* WORK REQUEST
Although the records contain pictures, none belong in the copy: restate word for word only the lines from the one with "Check my [Google Scholar profile][scholar]." through the one with "- 💞️ I’m looking", both included.

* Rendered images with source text
◆ ◆ ◆ ◆ ◆

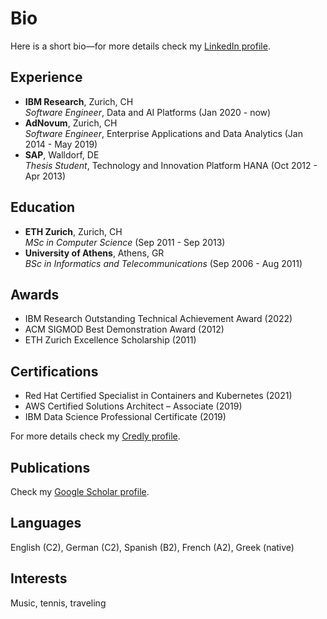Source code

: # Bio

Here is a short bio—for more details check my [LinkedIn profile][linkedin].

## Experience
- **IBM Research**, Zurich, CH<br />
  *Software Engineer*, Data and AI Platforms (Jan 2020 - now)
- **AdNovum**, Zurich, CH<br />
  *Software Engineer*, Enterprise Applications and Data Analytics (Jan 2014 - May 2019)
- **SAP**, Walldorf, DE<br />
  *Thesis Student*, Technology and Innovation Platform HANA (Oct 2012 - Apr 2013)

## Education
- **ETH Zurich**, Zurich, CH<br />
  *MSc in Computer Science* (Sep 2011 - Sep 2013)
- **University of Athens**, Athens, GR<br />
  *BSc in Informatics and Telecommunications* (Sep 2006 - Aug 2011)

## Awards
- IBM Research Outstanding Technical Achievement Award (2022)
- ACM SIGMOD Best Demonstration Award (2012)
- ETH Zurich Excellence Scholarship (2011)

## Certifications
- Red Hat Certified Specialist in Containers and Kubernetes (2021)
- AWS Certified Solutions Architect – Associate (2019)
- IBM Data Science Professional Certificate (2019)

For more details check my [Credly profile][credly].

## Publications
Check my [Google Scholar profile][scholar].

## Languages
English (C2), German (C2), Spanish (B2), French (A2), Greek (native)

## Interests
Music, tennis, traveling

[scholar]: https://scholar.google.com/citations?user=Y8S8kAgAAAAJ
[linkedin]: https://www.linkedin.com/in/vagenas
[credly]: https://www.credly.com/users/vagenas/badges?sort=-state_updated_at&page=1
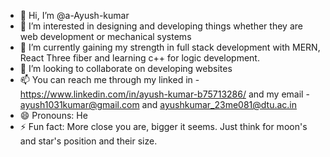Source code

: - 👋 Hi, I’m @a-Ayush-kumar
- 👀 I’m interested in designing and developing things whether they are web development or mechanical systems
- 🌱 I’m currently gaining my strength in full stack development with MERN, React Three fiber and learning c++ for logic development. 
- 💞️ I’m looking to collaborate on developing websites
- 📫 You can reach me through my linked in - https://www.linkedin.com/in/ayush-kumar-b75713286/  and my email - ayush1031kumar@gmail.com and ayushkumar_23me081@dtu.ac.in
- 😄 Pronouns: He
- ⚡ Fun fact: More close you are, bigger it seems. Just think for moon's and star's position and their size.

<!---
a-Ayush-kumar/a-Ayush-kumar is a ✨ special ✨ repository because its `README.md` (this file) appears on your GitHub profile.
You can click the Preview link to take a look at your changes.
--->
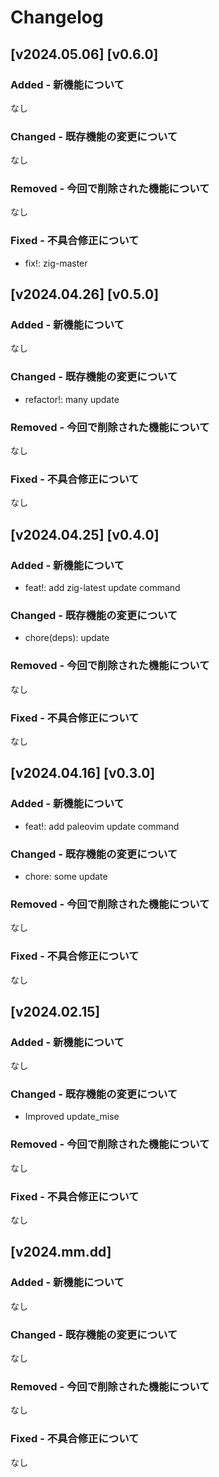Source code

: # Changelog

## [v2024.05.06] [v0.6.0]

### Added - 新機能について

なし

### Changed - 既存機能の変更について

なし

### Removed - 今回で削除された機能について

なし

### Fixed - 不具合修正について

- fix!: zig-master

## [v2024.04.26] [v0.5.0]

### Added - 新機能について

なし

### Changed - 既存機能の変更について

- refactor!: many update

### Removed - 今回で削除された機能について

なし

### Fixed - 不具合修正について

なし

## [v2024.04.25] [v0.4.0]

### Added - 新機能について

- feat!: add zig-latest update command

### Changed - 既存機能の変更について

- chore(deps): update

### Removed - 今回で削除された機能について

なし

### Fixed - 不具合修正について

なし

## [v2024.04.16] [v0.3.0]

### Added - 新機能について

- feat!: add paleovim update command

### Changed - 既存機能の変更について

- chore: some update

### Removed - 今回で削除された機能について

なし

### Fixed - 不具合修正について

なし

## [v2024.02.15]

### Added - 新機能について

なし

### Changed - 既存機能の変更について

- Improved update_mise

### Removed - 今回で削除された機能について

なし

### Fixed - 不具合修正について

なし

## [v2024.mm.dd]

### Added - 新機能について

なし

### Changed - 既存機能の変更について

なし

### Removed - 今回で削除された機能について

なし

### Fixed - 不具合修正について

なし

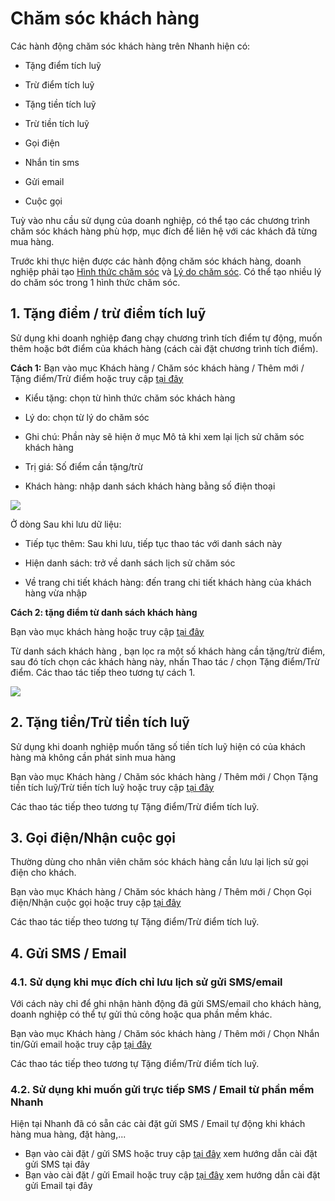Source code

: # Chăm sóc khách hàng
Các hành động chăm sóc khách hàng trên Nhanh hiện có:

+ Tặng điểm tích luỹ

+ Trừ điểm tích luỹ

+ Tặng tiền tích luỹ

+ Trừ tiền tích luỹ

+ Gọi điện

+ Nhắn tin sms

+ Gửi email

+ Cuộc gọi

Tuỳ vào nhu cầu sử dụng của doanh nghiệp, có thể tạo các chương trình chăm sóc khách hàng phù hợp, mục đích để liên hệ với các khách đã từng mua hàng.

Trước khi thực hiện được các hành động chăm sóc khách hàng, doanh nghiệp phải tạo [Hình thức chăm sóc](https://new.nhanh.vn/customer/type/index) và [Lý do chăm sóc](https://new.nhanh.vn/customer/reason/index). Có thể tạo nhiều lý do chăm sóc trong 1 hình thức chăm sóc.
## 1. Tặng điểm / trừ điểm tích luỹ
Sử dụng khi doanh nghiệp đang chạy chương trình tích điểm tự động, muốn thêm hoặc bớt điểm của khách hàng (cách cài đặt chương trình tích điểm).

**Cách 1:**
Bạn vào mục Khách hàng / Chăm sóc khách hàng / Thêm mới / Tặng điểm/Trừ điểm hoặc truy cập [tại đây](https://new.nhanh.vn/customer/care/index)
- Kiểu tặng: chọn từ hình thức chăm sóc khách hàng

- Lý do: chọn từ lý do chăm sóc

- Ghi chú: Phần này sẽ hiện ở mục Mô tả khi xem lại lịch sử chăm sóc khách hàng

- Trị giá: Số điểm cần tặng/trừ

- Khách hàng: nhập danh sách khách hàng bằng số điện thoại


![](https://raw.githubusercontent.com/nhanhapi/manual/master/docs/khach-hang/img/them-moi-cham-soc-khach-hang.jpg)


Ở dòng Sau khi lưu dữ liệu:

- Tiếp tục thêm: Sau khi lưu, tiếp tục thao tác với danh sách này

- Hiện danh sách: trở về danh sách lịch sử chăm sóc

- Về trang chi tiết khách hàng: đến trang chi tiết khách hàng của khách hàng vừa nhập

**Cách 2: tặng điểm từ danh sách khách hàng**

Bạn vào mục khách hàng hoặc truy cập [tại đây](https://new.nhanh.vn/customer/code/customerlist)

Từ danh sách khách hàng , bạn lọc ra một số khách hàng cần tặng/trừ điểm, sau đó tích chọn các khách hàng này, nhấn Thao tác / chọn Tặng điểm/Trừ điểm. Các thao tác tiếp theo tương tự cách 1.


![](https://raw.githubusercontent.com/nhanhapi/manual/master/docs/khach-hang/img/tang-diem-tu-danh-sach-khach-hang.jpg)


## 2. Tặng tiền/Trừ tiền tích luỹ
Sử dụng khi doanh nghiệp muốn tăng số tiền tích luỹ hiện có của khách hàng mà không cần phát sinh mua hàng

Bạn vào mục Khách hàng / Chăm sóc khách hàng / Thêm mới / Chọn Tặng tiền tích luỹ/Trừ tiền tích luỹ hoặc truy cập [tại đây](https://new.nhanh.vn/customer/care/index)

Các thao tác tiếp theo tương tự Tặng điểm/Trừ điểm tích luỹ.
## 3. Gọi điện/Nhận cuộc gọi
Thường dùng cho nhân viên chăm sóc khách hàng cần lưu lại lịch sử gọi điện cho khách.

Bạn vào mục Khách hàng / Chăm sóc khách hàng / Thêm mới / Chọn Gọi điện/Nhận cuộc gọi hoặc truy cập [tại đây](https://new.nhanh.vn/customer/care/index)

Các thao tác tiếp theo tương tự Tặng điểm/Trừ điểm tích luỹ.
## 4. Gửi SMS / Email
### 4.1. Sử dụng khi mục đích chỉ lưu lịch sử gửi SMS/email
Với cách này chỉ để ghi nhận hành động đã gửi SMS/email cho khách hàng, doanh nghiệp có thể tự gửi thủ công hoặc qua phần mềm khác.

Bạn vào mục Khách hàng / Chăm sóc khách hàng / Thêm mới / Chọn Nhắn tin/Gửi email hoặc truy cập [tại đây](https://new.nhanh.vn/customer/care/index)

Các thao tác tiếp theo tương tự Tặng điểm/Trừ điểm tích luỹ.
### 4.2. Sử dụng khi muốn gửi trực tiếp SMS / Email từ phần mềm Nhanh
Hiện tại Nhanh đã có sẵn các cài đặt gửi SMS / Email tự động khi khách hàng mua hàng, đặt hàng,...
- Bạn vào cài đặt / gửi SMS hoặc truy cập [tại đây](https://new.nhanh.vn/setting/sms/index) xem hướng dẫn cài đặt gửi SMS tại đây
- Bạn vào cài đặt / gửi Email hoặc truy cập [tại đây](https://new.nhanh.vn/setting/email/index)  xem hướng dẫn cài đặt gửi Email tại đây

◆ ◆ ◆ ◆ ◆

* TASK SOLUTION
Check my [Google Scholar profile][scholar].

## Languages
English (C2), German (C2), Spanish (B2), French (A2), Greek (native)

## Interests
Music, tennis, traveling

[scholar]: https://scholar.google.com/citations?user=Y8S8kAgAAAAJ
[linkedin]: https://www.linkedin.com/in/vagenas
[credly]: https://www.credly.com/users/vagenas/badges?sort=-state_updated_at&page=1
Source code

: - 👋 Hi, I’m @a-Ayush-kumar
- 👀 I’m interested in designing and developing things whether they are web development or mechanical systems
- 🌱 I’m currently gaining my strength in full stack development with MERN, React Three fiber and learning c++ for logic development. 
- 💞️ I’m looking to collaborate on developing websites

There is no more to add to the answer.